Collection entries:
★ ★ ★
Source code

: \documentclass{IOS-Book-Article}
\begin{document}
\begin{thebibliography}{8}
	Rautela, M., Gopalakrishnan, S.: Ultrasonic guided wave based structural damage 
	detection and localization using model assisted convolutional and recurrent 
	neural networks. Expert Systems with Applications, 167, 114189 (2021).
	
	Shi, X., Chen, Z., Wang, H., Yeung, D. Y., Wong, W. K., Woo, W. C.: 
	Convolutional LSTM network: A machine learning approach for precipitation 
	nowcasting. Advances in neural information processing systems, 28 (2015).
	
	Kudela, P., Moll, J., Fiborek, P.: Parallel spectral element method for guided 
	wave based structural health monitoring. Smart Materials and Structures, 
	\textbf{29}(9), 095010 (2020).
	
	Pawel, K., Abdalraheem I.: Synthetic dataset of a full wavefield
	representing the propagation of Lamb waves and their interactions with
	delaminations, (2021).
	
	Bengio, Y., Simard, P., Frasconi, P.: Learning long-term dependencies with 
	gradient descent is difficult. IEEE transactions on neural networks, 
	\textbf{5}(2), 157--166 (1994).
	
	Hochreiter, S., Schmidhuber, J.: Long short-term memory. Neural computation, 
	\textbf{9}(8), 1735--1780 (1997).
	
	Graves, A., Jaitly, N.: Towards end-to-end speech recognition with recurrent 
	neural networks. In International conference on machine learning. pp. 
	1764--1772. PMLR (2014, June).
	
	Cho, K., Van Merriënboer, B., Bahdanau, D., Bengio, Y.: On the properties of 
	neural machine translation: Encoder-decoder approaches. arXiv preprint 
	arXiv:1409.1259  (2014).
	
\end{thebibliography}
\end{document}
★ ★ ★
A verbatim transcription of all the entries above is required.

Source code

: \documentclass{IOS-Book-Article}
\begin{document}
\begin{thebibliography}{8}
	Rautela, M., Gopalakrishnan, S.: Ultrasonic guided wave based structural damage 
	detection and localization using model assisted convolutional and recurrent 
	neural networks. Expert Systems with Applications, 167, 114189 (2021).
	
	Shi, X., Chen, Z., Wang, H., Yeung, D. Y., Wong, W. K., Woo, W. C.: 
	Convolutional LSTM network: A machine learning approach for precipitation 
	nowcasting. Advances in neural information processing systems, 28 (2015).
	
	Kudela, P., Moll, J., Fiborek, P.: Parallel spectral element method for guided 
	wave based structural health monitoring. Smart Materials and Structures, 
	\textbf{29}(9), 095010 (2020).
	
	Pawel, K., Abdalraheem I.: Synthetic dataset of a full wavefield
	representing the propagation of Lamb waves and their interactions with
	delaminations, (2021).
	
	Bengio, Y., Simard, P., Frasconi, P.: Learning long-term dependencies with 
	gradient descent is difficult. IEEE transactions on neural networks, 
	\textbf{5}(2), 157--166 (1994).
	
	Hochreiter, S., Schmidhuber, J.: Long short-term memory. Neural computation, 
	\textbf{9}(8), 1735--1780 (1997).
	
	Graves, A., Jaitly, N.: Towards end-to-end speech recognition with recurrent 
	neural networks. In International conference on machine learning. pp. 
	1764--1772. PMLR (2014, June).
	
	Cho, K., Van Merriënboer, B., Bahdanau, D., Bengio, Y.: On the properties of 
	neural machine translation: Encoder-decoder approaches. arXiv preprint 
	arXiv:1409.1259  (2014).
	
\end{thebibliography}
\end{document}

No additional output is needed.